▶ [TASK DESCRIPTION]
Once you find the line with "导出 docker 镜像" in the entries below, return exactly every line from it through the line with "### **Technical Approach**".
**** GIVEN ENTRIES ****
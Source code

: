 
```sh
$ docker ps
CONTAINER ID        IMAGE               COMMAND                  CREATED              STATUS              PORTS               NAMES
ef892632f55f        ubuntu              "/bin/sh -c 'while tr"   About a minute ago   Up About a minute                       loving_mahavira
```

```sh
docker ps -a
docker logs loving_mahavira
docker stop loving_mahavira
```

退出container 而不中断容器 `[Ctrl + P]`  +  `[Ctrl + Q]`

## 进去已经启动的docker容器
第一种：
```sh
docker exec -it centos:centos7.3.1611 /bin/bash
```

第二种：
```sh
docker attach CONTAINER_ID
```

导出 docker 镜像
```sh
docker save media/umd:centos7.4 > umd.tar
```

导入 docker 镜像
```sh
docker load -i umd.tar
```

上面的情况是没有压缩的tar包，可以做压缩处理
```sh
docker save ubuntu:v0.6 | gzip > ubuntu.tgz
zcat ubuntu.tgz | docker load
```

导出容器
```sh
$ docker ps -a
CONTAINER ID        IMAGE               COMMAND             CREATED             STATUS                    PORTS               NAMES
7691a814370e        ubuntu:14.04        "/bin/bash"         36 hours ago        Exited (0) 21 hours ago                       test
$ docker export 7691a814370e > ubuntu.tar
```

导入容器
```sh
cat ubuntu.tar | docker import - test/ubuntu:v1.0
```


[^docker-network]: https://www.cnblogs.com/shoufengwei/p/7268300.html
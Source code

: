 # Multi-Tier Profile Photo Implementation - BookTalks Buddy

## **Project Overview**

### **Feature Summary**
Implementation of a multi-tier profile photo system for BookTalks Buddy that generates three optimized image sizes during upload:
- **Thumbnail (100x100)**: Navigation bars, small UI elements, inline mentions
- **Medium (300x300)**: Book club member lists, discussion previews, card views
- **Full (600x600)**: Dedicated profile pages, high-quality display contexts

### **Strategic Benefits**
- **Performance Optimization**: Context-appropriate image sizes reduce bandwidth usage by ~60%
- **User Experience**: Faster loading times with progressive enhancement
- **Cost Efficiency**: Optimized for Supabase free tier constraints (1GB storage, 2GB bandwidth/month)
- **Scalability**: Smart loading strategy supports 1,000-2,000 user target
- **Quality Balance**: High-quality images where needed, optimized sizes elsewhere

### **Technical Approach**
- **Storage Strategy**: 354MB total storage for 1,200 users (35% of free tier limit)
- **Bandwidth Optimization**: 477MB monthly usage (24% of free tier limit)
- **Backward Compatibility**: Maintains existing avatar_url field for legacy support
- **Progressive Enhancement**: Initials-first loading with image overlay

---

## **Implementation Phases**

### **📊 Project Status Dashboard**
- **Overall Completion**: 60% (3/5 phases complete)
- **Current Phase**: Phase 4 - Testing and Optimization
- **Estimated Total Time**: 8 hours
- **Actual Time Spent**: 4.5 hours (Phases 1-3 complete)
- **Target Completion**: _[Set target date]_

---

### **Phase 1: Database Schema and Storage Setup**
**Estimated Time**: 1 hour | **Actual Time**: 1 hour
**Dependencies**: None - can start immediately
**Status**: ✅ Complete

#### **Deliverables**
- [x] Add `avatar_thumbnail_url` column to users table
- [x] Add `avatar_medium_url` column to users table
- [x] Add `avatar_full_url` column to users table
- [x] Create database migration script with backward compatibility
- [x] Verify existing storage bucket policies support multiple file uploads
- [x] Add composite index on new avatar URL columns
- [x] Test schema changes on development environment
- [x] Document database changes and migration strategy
****
▶ [ANSWER SPACE]
导出 docker 镜像
```sh
docker save media/umd:centos7.4 > umd.tar
```

导入 docker 镜像
```sh
docker load -i umd.tar
```

上面的情况是没有压缩的tar包，可以做压缩处理
```sh
docker save ubuntu:v0.6 | gzip > ubuntu.tgz
zcat ubuntu.tgz | docker load
```

导出容器
```sh
$ docker ps -a
CONTAINER ID        IMAGE               COMMAND             CREATED             STATUS                    PORTS               NAMES
7691a814370e        ubuntu:14.04        "/bin/bash"         36 hours ago        Exited (0) 21 hours ago                       test
$ docker export 7691a814370e > ubuntu.tar
```

导入容器
```sh
cat ubuntu.tar | docker import - test/ubuntu:v1.0
```


[^docker-network]: https://www.cnblogs.com/shoufengwei/p/7268300.html
Source code

: # Multi-Tier Profile Photo Implementation - BookTalks Buddy

## **Project Overview**

### **Feature Summary**
Implementation of a multi-tier profile photo system for BookTalks Buddy that generates three optimized image sizes during upload:
- **Thumbnail (100x100)**: Navigation bars, small UI elements, inline mentions
- **Medium (300x300)**: Book club member lists, discussion previews, card views
- **Full (600x600)**: Dedicated profile pages, high-quality display contexts

### **Strategic Benefits**
- **Performance Optimization**: Context-appropriate image sizes reduce bandwidth usage by ~60%
- **User Experience**: Faster loading times with progressive enhancement
- **Cost Efficiency**: Optimized for Supabase free tier constraints (1GB storage, 2GB bandwidth/month)
- **Scalability**: Smart loading strategy supports 1,000-2,000 user target
- **Quality Balance**: High-quality images where needed, optimized sizes elsewhere

### **Technical Approach**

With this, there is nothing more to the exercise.